I have used the following Spark settings to convert to MDS

        SparkSession.builder.appName("OptimizedMosaicCreation")
        .config("spark.driver.memory", "60g")
        .config("spark.executor.memory", "60g")
        .config("spark.executor.cores", "4")
        .config("spark.dynamicAllocation.enabled", "false")
        .config("spark.shuffle.service.enabled", "true")
        .config("spark.default.parallelism", "200")
        .config("spark.sql.shuffle.partitions", "200")
        .config("spark.memory.fraction", "0.8")

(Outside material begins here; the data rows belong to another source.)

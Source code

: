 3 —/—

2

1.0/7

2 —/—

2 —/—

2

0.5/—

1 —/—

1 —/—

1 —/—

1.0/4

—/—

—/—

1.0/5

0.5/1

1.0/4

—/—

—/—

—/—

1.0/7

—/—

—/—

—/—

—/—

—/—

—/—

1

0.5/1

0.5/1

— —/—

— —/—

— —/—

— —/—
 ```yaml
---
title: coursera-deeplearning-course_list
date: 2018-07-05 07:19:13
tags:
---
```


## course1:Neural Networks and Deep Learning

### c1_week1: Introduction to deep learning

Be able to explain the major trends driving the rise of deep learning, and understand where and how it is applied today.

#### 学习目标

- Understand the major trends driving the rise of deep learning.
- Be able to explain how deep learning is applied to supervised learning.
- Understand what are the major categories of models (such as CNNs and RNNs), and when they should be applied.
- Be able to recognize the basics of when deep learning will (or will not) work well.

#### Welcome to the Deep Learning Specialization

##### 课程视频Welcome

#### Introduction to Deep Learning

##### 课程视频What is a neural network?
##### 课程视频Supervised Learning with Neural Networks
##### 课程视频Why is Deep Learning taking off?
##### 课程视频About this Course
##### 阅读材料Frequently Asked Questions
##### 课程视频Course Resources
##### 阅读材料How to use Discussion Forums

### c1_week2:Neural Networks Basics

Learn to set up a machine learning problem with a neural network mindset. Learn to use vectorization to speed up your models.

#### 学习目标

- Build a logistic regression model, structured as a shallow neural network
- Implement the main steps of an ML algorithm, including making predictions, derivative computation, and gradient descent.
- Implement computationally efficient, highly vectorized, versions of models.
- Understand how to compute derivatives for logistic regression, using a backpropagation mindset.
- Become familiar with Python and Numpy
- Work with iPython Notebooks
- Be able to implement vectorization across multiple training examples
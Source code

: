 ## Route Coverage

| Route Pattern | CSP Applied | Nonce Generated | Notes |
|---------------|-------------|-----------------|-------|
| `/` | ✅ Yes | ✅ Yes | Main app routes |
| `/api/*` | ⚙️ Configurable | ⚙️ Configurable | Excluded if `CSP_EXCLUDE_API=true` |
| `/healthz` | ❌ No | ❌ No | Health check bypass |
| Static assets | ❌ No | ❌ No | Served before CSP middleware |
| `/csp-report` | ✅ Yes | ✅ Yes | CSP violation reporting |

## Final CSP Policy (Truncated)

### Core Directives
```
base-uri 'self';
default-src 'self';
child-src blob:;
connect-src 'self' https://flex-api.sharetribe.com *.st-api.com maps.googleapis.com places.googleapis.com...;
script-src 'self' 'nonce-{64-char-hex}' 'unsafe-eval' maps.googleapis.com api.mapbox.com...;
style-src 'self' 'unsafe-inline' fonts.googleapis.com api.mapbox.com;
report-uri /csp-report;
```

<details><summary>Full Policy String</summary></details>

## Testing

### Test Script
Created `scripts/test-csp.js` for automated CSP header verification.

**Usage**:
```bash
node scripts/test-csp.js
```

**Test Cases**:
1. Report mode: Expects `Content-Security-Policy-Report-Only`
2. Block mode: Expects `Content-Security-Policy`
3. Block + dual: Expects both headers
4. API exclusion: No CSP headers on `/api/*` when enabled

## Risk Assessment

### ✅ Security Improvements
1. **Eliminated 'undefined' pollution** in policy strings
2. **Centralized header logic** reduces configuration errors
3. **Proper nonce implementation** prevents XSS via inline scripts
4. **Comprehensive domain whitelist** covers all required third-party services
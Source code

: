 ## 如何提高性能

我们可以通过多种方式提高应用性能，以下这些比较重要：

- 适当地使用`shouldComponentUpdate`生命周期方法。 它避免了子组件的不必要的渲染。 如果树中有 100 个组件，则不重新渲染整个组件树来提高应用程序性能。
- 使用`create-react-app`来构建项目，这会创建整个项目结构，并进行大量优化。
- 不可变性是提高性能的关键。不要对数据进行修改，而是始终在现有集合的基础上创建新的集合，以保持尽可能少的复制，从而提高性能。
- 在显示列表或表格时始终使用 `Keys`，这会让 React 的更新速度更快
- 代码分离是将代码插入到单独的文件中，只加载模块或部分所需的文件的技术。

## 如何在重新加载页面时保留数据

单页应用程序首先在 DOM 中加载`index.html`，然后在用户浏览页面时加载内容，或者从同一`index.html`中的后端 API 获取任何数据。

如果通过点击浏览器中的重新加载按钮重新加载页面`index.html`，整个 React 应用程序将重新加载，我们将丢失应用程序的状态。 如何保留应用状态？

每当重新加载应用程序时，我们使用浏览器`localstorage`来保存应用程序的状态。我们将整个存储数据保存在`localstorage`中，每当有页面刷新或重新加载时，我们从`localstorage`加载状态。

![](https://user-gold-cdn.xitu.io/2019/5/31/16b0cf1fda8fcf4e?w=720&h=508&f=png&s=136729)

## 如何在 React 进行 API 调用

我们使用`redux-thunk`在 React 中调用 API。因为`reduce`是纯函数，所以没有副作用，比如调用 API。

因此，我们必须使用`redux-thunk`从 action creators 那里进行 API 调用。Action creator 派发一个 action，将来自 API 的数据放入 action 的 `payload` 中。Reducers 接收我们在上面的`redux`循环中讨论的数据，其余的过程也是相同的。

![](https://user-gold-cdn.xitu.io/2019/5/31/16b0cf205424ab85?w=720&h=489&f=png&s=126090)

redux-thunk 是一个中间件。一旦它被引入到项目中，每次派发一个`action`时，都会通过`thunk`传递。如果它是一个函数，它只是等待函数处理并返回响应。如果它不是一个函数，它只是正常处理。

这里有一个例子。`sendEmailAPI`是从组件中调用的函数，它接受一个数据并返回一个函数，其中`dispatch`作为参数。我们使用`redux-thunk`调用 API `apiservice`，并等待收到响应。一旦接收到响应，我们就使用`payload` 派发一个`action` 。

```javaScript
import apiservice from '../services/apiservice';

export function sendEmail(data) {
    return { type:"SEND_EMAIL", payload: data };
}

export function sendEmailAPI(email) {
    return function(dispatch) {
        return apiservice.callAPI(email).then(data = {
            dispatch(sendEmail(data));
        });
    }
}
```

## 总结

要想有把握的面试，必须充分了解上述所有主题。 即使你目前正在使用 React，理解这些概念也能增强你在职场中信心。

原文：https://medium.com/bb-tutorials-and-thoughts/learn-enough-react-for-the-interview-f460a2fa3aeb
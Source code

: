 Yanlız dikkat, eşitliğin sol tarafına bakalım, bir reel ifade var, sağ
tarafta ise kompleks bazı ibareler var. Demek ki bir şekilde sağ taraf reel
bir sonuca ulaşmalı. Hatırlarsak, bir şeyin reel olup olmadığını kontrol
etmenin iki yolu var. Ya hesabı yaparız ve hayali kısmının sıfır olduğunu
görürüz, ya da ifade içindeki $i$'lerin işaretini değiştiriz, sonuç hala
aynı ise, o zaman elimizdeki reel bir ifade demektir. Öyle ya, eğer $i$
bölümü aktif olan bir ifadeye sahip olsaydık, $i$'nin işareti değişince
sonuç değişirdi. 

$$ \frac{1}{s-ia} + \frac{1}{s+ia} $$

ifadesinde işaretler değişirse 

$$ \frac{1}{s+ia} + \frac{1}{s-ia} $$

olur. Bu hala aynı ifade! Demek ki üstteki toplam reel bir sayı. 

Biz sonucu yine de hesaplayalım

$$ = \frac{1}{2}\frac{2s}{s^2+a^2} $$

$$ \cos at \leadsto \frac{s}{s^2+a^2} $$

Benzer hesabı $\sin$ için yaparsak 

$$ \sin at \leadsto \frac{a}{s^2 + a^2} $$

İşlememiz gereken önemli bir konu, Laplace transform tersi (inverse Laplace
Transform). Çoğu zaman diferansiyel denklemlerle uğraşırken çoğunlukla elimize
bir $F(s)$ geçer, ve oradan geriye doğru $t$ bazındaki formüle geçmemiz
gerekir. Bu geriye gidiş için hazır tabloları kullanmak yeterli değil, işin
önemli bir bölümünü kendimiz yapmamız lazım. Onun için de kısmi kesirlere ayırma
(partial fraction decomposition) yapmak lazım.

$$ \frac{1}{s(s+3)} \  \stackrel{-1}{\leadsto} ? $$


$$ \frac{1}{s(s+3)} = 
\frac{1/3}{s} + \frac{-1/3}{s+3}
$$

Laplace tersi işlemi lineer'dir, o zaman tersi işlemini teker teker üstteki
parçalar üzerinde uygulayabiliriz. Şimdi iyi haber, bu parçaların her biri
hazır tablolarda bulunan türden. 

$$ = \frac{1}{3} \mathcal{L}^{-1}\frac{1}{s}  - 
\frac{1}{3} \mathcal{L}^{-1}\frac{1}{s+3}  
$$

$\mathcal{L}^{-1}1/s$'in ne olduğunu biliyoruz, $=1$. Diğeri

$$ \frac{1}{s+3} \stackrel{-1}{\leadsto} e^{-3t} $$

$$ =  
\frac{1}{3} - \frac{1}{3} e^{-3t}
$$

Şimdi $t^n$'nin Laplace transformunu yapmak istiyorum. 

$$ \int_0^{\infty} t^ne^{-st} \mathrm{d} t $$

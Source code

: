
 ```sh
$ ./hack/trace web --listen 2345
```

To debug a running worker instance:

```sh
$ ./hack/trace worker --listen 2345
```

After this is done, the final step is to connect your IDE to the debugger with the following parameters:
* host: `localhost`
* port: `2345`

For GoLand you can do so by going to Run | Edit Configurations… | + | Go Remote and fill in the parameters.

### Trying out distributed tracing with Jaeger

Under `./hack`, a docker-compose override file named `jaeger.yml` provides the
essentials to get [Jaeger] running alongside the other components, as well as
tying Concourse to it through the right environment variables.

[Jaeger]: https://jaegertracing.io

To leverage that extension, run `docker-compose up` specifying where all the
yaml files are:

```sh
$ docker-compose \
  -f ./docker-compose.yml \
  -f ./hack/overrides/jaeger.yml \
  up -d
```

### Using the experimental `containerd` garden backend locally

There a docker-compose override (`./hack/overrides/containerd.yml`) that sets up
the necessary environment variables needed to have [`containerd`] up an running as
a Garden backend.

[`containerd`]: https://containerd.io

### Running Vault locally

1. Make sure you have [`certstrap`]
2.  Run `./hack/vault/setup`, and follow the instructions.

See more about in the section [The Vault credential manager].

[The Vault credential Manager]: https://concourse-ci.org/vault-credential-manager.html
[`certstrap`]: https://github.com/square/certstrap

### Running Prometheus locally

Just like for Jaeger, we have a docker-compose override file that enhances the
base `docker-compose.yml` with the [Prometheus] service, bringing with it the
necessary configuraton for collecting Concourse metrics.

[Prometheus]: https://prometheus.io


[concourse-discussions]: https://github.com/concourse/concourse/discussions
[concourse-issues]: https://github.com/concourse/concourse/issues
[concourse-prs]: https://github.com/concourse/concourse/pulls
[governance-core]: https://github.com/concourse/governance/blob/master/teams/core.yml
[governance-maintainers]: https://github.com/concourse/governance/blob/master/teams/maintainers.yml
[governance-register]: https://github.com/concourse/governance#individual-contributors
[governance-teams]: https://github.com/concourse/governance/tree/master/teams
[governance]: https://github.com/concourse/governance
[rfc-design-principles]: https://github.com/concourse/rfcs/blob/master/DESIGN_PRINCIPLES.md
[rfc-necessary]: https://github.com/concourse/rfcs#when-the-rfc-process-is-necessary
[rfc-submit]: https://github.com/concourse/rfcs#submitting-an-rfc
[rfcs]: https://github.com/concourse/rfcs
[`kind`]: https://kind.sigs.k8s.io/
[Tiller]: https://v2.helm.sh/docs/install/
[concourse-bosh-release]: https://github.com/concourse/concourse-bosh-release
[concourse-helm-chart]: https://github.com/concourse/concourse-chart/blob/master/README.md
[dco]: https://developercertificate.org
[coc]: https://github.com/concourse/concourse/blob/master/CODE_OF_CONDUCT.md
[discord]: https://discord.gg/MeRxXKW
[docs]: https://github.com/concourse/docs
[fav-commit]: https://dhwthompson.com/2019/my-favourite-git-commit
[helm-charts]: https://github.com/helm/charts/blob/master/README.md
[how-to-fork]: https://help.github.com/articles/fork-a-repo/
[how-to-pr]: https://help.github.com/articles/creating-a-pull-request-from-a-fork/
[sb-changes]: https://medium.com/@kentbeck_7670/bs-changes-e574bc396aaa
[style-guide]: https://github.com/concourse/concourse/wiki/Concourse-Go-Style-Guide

        .config("spark.memory.storageFraction", "0.3")
        .config("spark.executor.memoryOverhead", "20g")
        .config("spark.local.dir", spark_local_dir)
        .config("spark.worker.dir", spark_local_dir)
        .config("spark.shuffle.spill.externalSorter.dir", spark_local_dir)
        .config("spark.network.timeout", "800s")
        .config("spark.executor.heartbeatInterval", "60s")
        .config("spark.storage.blockManagerSlaveTimeoutMs", "300000")
        .config("spark.shuffle.io.connectionTimeout", "180s")
        .config("spark.shuffle.io.retryWait", "60s")
        .config("spark.serializer", "org.apache.spark.serializer.KryoSerializer")
        .config("spark.shuffle.file.buffer", "1m")
        .config("spark.file.transferTo", "false")
        .config("spark.shuffle.unsafe.file.output.buffer", "5m")
        .config("spark.cleaner.referenceTracking.cleaning.enabled", "false")
        .config("spark.storage.cleanupFilesAfterExecutorExit", "false")
        .config("spark.worker.cleanup.enabled", "false")
        .getOrCreate()
XiaohanZhangCMU commented 2 months ago

@AugustDev what's your compute machine configuration? The error msg says the reason: streaming at one point created a spanner of 27084389376 integers, which is 8 bytes for each, so ~200GB. If you have less CPU memory than that, OOM is pretty much expected.